(Source data)
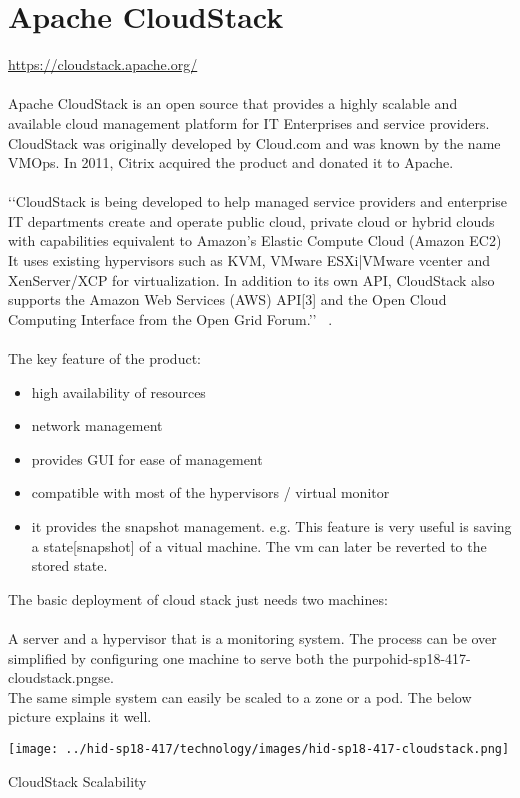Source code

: 
\section{Apache CloudStack}
\url{ https://cloudstack.apache.org/} \\
\\
Apache CloudStack is an open source that provides a highly scalable and available 
cloud management platform for IT
Enterprises and service providers. CloudStack was originally developed by Cloud.com and was known by the name VMOps. 
In 2011, Citrix acquired the product and donated it to Apache. \\
\\
‘‘CloudStack is being developed to help managed service providers and enterprise IT 
departments create and operate public cloud, private cloud or hybrid clouds
with capabilities equivalent to Amazon's Elastic Compute Cloud (Amazon EC2)
It uses existing hypervisors such as KVM, VMware ESXi|VMware vcenter and
XenServer/XCP for virtualization. In addition to its own API, CloudStack 
also supports the Amazon Web Services (AWS) API[3] and the Open Cloud Computing Interface from the Open Grid Forum.’’  
~\cite{ hid-sp18-417-wiki-cloudStack}. 
\\
\\
The key feature of the product:
\begin{itemize}
\item        high availability of resources
\item        network management
\item        provides GUI for ease of management
\item        compatible with most of the hypervisors / virtual monitor
\item        it provides the snapshot management. e.g. This feature is 
very useful is saving a state[snapshot] of a vitual machine. 
The vm can later be reverted to the stored state.  
\end{itemize}
 The basic deployment of cloud stack just needs two machines: \\
 \\
 A server and a hypervisor that is a monitoring system. 
 The process can be over simplified by configuring one machine 
 to serve both the purpohid-sp18-417-cloudstack.pngse. \\
 The same simple system can easily be scaled to a zone or a pod.
 The below picture explains it well.

 \texttt{[image: ../hid-sp18-417/technology/images/hid-sp18-417-cloudstack.png]}

\begin{center}
CloudStack Scalability ~\cite{hid-sp18-417-cloudstack-scaling} 
\end{center}


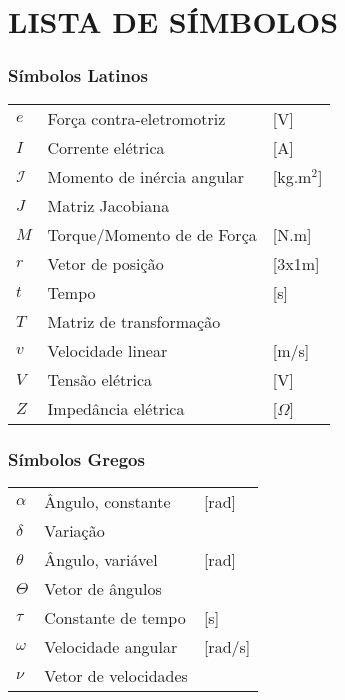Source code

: 




\chapter*{LISTA DE SÍMBOLOS}




\subsection*{Símbolos Latinos}

\begin{tabular}{p{}p{}>{\PreserveBacklash\raggedleft}p{}}
$e$             & Força contra-eletromotriz     & {[}V{]}           \tabularnewline    
$I$             & Corrente elétrica             & {[}A{]}           \tabularnewline 
$\mathcal{I}$   & Momento de inércia angular    & {[}kg.m$^2${]}    \tabularnewline
$J$             & Matriz Jacobiana              &                   \tabularnewline
$M$             & Torque/Momento de de Força    & {[}N.m{]}         \tabularnewline
$r$             & Vetor de posição              & {[}3x1m{]}        \tabularnewline
$t$             & Tempo                         & {[}s{]}           \tabularnewline
$T$             & Matriz de transformação       &                   \tabularnewline
$v$             & Velocidade linear             & {[}m/s{]}         \tabularnewline
$V$             & Tensão elétrica               & {[}V{]}           \tabularnewline
$Z$             & Impedância elétrica           & {[}$\Omega${]}    \tabularnewline 
\end{tabular}


\subsection*{Símbolos Gregos}

\begin{tabular}{p{}p{}>{\PreserveBacklash\raggedleft}p{}}
$\alpha$    & Ângulo, constante         & {[}rad{]}     \tabularnewline
$\delta$    & Variação                  &               \tabularnewline
$\theta$    & Ângulo, variável          & {[}rad{]}     \tabularnewline
$\Theta$    & Vetor de ângulos          &               \tabularnewline
$\tau$      & Constante de tempo        & {[}s{]}       \tabularnewline
$\omega$    & Velocidade angular        & {[}rad/s{]}   \tabularnewline
$\nu$       & Vetor de velocidades      &               \tabularnewline
\end{tabular}


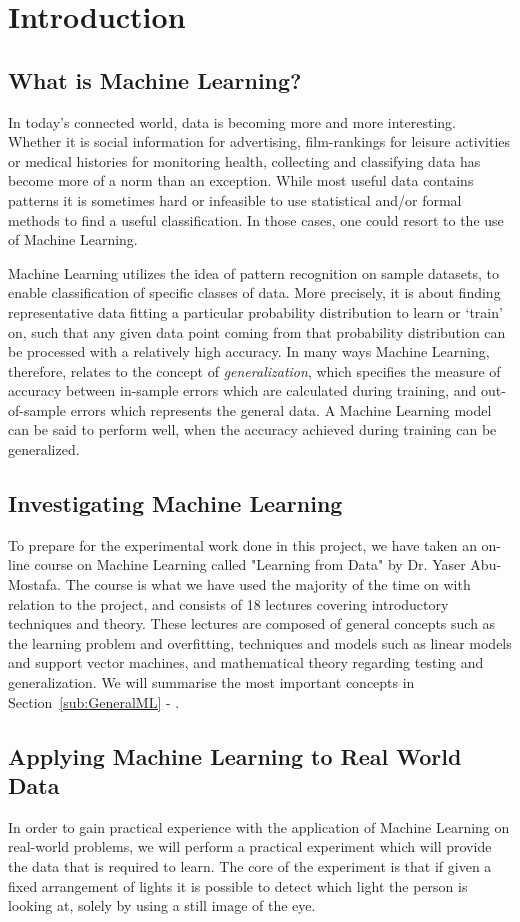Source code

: \section{Introduction}
\label{sec:Introduction}
\subsection{What is Machine Learning?}
In today's connected world, data is becoming more and more interesting. 
Whether it is social information for advertising, film-rankings for leisure activities or medical histories for monitoring health,
collecting and classifying data has become more of a norm than an exception.
While most useful data contains patterns it is sometimes hard or infeasible to use statistical and/or formal methods 
to find a useful classification. In those cases, one could resort to the use of Machine Learning.

Machine Learning utilizes the idea of pattern recognition on sample datasets,
to enable classification of specific classes of data.
More precisely, it is about finding representative data fitting a particular probability distribution to learn or `train' on, 
such that any given data point coming from that probability distribution can be processed with a relatively high accuracy.
In many ways Machine Learning, therefore, relates to the concept of \emph{generalization}, which specifies 
the measure of accuracy between in-sample errors which are calculated during training, and out-of-sample errors which represents the general data.
A Machine Learning model can be said to perform well, when the accuracy achieved during training can be generalized.

\subsection{Investigating Machine Learning}
To prepare for the experimental work done in this project, we have taken an on-line course
on Machine Learning called "Learning from Data" by Dr. Yaser Abu-Mostafa\cite{learningfromdata2012course}.
The course is what we have used the majority of the time on with relation to the project, and consists
of 18 lectures covering introductory techniques and theory.
These lectures are composed of general concepts such as the learning problem and overfitting, 
techniques and models such as linear models and support vector machines, 
and mathematical theory regarding testing and generalization.
We will summarise the most important concepts in Section~\ref{sub:GeneralML} - .

\subsection{Applying Machine Learning to Real World Data}
In order to gain practical experience with the application of Machine Learning on real-world problems, we will perform a practical experiment
which will provide the data that is required to learn.
The core of the experiment is that if given a fixed arrangement of lights it is possible to detect which light the person is looking at, solely by using a still image of the eye.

**Assigned task:** Tell me how many lines in the entries contain the string "will", and give nothing besides that number.

**Solution below:** 3